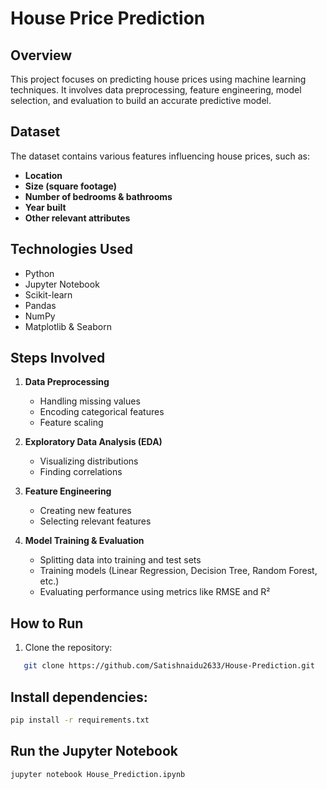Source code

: # House Price Prediction

## Overview

This project focuses on predicting house prices using machine learning techniques. It involves data preprocessing, feature engineering, model selection, and evaluation to build an accurate predictive model.

## Dataset

The dataset contains various features influencing house prices, such as:
- **Location**
- **Size (square footage)**
- **Number of bedrooms & bathrooms**
- **Year built**
- **Other relevant attributes**

## Technologies Used

- Python
- Jupyter Notebook
- Scikit-learn
- Pandas
- NumPy
- Matplotlib & Seaborn

## Steps Involved

1. **Data Preprocessing**
   - Handling missing values
   - Encoding categorical features
   - Feature scaling

2. **Exploratory Data Analysis (EDA)**
   - Visualizing distributions
   - Finding correlations

3. **Feature Engineering**
   - Creating new features
   - Selecting relevant features

4. **Model Training & Evaluation**
   - Splitting data into training and test sets
   - Training models (Linear Regression, Decision Tree, Random Forest, etc.)
   - Evaluating performance using metrics like RMSE and R²

## How to Run

1. Clone the repository:
```bash
   git clone https://github.com/Satishnaidu2633/House-Prediction.git
```
## Install dependencies:

```bash
pip install -r requirements.txt
```
## Run the Jupyter Notebook

```bash
jupyter notebook House_Prediction.ipynb
```
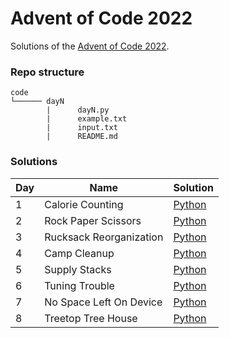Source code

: # Advent of Code 2022

Solutions of the [Advent of Code 2022](https://adventofcode.com/2022).

### Repo structure

```
code
└────── dayN
        |      dayN.py
        |      example.txt
        |      input.txt
        |      README.md
```

### Solutions

| Day | Name | Solution |
|-|-|-|
| 1 | Calorie Counting | [Python](https://github.com/SiMoM0/AoC2022/blob/master/code/day1/day1.py) |
| 2 | Rock Paper Scissors | [Python](https://github.com/SiMoM0/AoC2022/blob/master/code/day2/day2.py) |
| 3 | Rucksack Reorganization | [Python](https://github.com/SiMoM0/AoC2022/blob/master/code/day3/day3.py) |
| 4 | Camp Cleanup | [Python](https://github.com/SiMoM0/AoC2022/blob/master/code/day4/day4.py) |
| 5 | Supply Stacks | [Python](https://github.com/SiMoM0/AoC2022/blob/master/code/day5/day5.py) |
| 6 | Tuning Trouble | [Python](https://github.com/SiMoM0/AoC2022/blob/master/code/day6/day6.py) |
| 7 | No Space Left On Device | [Python](https://github.com/SiMoM0/AoC2022/blob/master/code/day7/day7.py) |
| 8 | Treetop Tree House | [Python](https://github.com/SiMoM0/AoC2022/blob/master/code/day8/day8.py) |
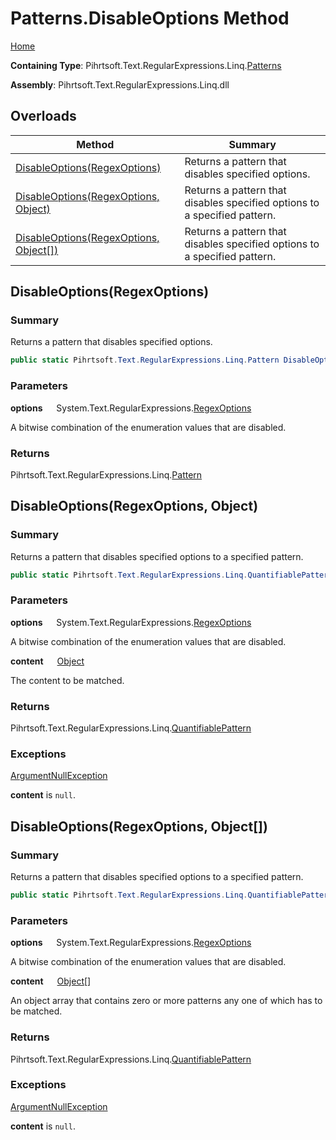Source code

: # Patterns\.DisableOptions Method

[Home](../../../../../../README.md)

**Containing Type**: Pihrtsoft\.Text\.RegularExpressions\.Linq\.[Patterns](../README.md)

**Assembly**: Pihrtsoft\.Text\.RegularExpressions\.Linq\.dll

## Overloads

| Method | Summary |
| ------ | ------- |
| [DisableOptions(RegexOptions)](#Pihrtsoft_Text_RegularExpressions_Linq_Patterns_DisableOptions_System_Text_RegularExpressions_RegexOptions_) | Returns a pattern that disables specified options\. |
| [DisableOptions(RegexOptions, Object)](#Pihrtsoft_Text_RegularExpressions_Linq_Patterns_DisableOptions_System_Text_RegularExpressions_RegexOptions_System_Object_) | Returns a pattern that disables specified options to a specified pattern\. |
| [DisableOptions(RegexOptions, Object\[\])](#Pihrtsoft_Text_RegularExpressions_Linq_Patterns_DisableOptions_System_Text_RegularExpressions_RegexOptions_System_Object___) | Returns a pattern that disables specified options to a specified pattern\. |

## DisableOptions\(RegexOptions\) <a name="Pihrtsoft_Text_RegularExpressions_Linq_Patterns_DisableOptions_System_Text_RegularExpressions_RegexOptions_"></a>

### Summary

Returns a pattern that disables specified options\.

```csharp
public static Pihrtsoft.Text.RegularExpressions.Linq.Pattern DisableOptions(System.Text.RegularExpressions.RegexOptions options)
```

### Parameters

**options** &emsp; System\.Text\.RegularExpressions\.[RegexOptions](https://docs.microsoft.com/en-us/dotnet/api/system.text.regularexpressions.regexoptions)

A bitwise combination of the enumeration values that are disabled\.

### Returns

Pihrtsoft\.Text\.RegularExpressions\.Linq\.[Pattern](../../Pattern/README.md)

## DisableOptions\(RegexOptions, Object\) <a name="Pihrtsoft_Text_RegularExpressions_Linq_Patterns_DisableOptions_System_Text_RegularExpressions_RegexOptions_System_Object_"></a>

### Summary

Returns a pattern that disables specified options to a specified pattern\.

```csharp
public static Pihrtsoft.Text.RegularExpressions.Linq.QuantifiablePattern DisableOptions(System.Text.RegularExpressions.RegexOptions options, object content)
```

### Parameters

**options** &emsp; System\.Text\.RegularExpressions\.[RegexOptions](https://docs.microsoft.com/en-us/dotnet/api/system.text.regularexpressions.regexoptions)

A bitwise combination of the enumeration values that are disabled\.

**content** &emsp; [Object](https://docs.microsoft.com/en-us/dotnet/api/system.object)

The content to be matched\.

### Returns

Pihrtsoft\.Text\.RegularExpressions\.Linq\.[QuantifiablePattern](../../QuantifiablePattern/README.md)

### Exceptions

[ArgumentNullException](https://docs.microsoft.com/en-us/dotnet/api/system.argumentnullexception)

**content** is `null`\.

## DisableOptions\(RegexOptions, Object\[\]\) <a name="Pihrtsoft_Text_RegularExpressions_Linq_Patterns_DisableOptions_System_Text_RegularExpressions_RegexOptions_System_Object___"></a>

### Summary

Returns a pattern that disables specified options to a specified pattern\.

```csharp
public static Pihrtsoft.Text.RegularExpressions.Linq.QuantifiablePattern DisableOptions(System.Text.RegularExpressions.RegexOptions options, params object[] content)
```

### Parameters

**options** &emsp; System\.Text\.RegularExpressions\.[RegexOptions](https://docs.microsoft.com/en-us/dotnet/api/system.text.regularexpressions.regexoptions)

A bitwise combination of the enumeration values that are disabled\.

**content** &emsp; [Object](https://docs.microsoft.com/en-us/dotnet/api/system.object)\[\]

An object array that contains zero or more patterns any one of which has to be matched\.

### Returns

Pihrtsoft\.Text\.RegularExpressions\.Linq\.[QuantifiablePattern](../../QuantifiablePattern/README.md)

### Exceptions

[ArgumentNullException](https://docs.microsoft.com/en-us/dotnet/api/system.argumentnullexception)

**content** is `null`\.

******

#### What you will do:
In the data above, find the line with "4. **Model Training & Evaluation**" and the line with "1. Clone the". Retype both, plus every line between them, exactly.

#### Response to this exercise:
4. **Model Training & Evaluation**
   - Splitting data into training and test sets
   - Training models (Linear Regression, Decision Tree, Random Forest, etc.)
   - Evaluating performance using metrics like RMSE and R²

## How to Run

1. Clone the repository:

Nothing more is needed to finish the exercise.